Amartya Sen untersucht die Rolle von Institutionen

Jede Theorie der Gerechtigkeit muss laut Amartya Sen der Rolle von Institutionen einen wichtigen Platz einräumen. Damit ist die Wahl bestimmter Institutionen zwangsläufig ein zentraler Bestandteil jeder plausiblen Darstellung der Gerechtigkeit. Allerdings muss man sich dabei um Institutionen bemühen, die Gerechtigkeit fördern und dabei vermeiden Institutionen schon für sich genommen als Erscheinungsformen von Gerechtigkeit anzusehen. Denn das würde die falsche Überzeugung widerspiegeln, dass ausschließlich Institutionen das Fundament der Gerechtigkeit sind. Man muss immer prüfen, welche sozialen Verwirklichungen und Verbesserungen auf institutionellen Fundamenten tatsächlich zustande kommen. Amartya Sen schreibt: „Natürlich können die Institutionen selbst mit gutem Grund als Teil der Verwirklichung zählen, die man durch sie erreicht. Aber sie können kaum die Gesamtheit dessen sein, was wir im Blick haben müssen, denn es geht auch um das Leben von Menschen.“ Amartya Sen ist Professor für Philosophie und Ökonomie an der Harvard Universität. Im Jahr 1998 erhielt er den Nobelpreis für Ökonomie.

Eine Institution kann nicht allein für Gerechtigkeit sorgen

Amartya Sen weiß, dass das Verfahren, verwirklichte Gerechtigkeit mit der institutionellen Struktur, die als die richtige gilt, gleichzusetzen, in ökonomischen und sozialen Analysen eine lange Tradition hat. Er glaubt allerdings stichhaltige Gründe dafür zu haben, dass es für keine dieser großartigen Institutionsanalysen typisch ist, die Hoffnungen ihrer visionären Befürworter einzulösen. Denn das Gelingen ihrer geplanten sozialen Verwirklichungen hängt weitgehend von wechselnden sozialen, kulturellen, ökonomischen und politischen Bedingungen ab.
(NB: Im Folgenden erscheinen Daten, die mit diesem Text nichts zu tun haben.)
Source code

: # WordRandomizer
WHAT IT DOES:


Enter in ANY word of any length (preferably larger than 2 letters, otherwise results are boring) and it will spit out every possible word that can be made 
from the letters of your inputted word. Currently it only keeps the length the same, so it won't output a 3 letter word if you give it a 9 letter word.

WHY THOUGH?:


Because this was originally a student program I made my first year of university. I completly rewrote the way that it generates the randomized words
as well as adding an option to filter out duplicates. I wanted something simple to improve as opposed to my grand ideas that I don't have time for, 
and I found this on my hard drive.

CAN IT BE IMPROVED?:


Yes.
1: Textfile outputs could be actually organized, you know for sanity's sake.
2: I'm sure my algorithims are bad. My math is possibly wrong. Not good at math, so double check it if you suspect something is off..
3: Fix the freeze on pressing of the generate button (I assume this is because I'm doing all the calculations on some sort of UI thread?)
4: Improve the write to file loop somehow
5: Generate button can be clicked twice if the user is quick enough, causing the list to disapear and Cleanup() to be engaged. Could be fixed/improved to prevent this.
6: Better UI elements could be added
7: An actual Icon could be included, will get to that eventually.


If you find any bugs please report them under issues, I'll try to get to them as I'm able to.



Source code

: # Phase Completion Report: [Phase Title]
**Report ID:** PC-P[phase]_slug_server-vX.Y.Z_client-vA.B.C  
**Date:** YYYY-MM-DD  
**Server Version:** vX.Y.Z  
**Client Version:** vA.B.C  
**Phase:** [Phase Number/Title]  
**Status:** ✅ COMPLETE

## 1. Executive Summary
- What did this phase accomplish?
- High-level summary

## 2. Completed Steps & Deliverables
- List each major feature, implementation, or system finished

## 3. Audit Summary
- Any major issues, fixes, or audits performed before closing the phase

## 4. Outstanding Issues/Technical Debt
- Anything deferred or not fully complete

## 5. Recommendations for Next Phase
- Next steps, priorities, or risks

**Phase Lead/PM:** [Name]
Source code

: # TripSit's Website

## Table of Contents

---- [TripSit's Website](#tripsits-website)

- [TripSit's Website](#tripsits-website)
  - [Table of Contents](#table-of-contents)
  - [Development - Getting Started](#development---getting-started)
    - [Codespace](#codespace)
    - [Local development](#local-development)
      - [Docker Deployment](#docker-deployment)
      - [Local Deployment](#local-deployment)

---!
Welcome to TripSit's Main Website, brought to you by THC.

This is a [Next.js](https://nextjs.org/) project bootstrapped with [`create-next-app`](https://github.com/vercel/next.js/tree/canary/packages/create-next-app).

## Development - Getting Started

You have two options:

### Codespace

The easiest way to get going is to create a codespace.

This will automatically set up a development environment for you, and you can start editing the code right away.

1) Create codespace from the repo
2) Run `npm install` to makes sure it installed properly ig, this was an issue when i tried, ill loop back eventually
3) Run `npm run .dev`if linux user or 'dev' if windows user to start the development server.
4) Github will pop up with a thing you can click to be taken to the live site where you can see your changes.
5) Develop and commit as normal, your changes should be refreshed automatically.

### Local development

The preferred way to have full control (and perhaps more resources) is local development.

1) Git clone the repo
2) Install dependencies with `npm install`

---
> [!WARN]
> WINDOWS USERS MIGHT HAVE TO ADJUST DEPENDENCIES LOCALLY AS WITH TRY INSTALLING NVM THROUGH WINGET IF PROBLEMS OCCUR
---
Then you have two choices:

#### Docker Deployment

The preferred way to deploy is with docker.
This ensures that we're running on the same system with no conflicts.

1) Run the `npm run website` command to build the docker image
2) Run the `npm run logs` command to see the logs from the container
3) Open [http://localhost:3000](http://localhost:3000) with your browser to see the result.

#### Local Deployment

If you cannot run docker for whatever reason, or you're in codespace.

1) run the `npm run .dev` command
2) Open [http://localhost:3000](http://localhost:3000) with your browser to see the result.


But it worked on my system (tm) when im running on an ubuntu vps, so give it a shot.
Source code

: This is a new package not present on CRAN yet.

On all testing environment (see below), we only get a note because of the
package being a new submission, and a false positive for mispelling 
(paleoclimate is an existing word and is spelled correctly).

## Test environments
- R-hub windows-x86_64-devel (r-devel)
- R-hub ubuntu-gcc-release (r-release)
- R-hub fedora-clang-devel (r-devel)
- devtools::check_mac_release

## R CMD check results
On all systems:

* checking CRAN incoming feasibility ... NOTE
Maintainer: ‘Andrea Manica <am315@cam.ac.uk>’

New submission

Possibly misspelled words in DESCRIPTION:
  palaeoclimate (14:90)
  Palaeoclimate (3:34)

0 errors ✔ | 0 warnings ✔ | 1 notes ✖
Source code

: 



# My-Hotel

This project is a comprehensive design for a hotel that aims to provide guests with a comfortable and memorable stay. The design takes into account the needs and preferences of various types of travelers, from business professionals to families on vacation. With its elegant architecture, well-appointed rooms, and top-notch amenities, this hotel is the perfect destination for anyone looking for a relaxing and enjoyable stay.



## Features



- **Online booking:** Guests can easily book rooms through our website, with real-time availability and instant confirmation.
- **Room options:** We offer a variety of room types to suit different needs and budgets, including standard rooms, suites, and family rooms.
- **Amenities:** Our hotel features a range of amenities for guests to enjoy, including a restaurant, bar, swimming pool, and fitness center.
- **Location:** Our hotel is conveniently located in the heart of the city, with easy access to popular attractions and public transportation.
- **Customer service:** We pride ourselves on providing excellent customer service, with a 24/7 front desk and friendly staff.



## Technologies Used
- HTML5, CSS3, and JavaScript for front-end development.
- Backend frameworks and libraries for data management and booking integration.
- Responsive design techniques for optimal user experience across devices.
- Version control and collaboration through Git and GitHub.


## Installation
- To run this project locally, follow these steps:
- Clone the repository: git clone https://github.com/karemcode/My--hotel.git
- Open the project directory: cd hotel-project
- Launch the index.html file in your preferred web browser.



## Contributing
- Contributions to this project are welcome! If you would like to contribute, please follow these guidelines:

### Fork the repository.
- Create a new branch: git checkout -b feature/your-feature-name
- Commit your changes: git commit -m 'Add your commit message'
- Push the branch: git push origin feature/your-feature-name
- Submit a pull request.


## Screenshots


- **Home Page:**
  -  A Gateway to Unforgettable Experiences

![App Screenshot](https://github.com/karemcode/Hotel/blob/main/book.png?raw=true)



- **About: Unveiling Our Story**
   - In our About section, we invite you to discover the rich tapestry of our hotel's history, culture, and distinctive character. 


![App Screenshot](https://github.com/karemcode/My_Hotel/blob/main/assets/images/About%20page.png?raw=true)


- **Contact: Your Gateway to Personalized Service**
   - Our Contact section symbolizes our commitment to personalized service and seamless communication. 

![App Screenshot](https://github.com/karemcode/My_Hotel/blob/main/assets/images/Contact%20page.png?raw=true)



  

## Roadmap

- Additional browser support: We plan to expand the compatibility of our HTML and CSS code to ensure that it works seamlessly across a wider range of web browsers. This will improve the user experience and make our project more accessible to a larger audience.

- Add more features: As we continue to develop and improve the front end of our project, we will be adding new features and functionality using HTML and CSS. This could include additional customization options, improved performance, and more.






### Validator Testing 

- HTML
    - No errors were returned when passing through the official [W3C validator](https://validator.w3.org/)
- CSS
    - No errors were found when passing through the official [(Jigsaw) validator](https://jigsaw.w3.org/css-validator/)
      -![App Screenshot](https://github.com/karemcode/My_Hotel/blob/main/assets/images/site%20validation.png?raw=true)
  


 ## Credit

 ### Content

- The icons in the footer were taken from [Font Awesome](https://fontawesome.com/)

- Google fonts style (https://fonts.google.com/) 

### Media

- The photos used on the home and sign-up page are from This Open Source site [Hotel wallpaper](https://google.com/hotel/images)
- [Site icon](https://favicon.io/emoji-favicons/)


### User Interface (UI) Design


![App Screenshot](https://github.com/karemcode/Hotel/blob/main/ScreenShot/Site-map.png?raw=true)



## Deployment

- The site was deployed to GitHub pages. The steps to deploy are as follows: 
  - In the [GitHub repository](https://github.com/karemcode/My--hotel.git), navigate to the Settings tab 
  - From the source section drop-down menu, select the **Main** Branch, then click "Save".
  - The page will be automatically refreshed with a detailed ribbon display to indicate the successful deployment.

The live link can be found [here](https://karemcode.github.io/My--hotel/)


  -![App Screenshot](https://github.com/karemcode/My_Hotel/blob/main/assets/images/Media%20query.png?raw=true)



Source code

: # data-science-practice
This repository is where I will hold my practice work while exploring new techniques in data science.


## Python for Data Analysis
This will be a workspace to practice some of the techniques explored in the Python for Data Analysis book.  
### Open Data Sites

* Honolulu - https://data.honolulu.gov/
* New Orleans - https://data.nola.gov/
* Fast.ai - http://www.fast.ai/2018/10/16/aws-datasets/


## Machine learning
Die Überzeugung, dass ausschließlich Institutionen das Fundament für Gerechtigkeit sind, könnte laut Amartya Sen zu einer groben Missachtung der Komplexität von Gesellschaften führen. Zudem könnte die Selbstzufriedenheit, die ziemlich häufig mit vermeintlich souveräner Klugheit bezüglich der Institutionen einhergeht, sogar eine kritische Überprüfung der tatsächlichen Konsequenzen blockieren. Diese ergeben sich aus der Verfügbarkeit der empfohlenen Institutionen.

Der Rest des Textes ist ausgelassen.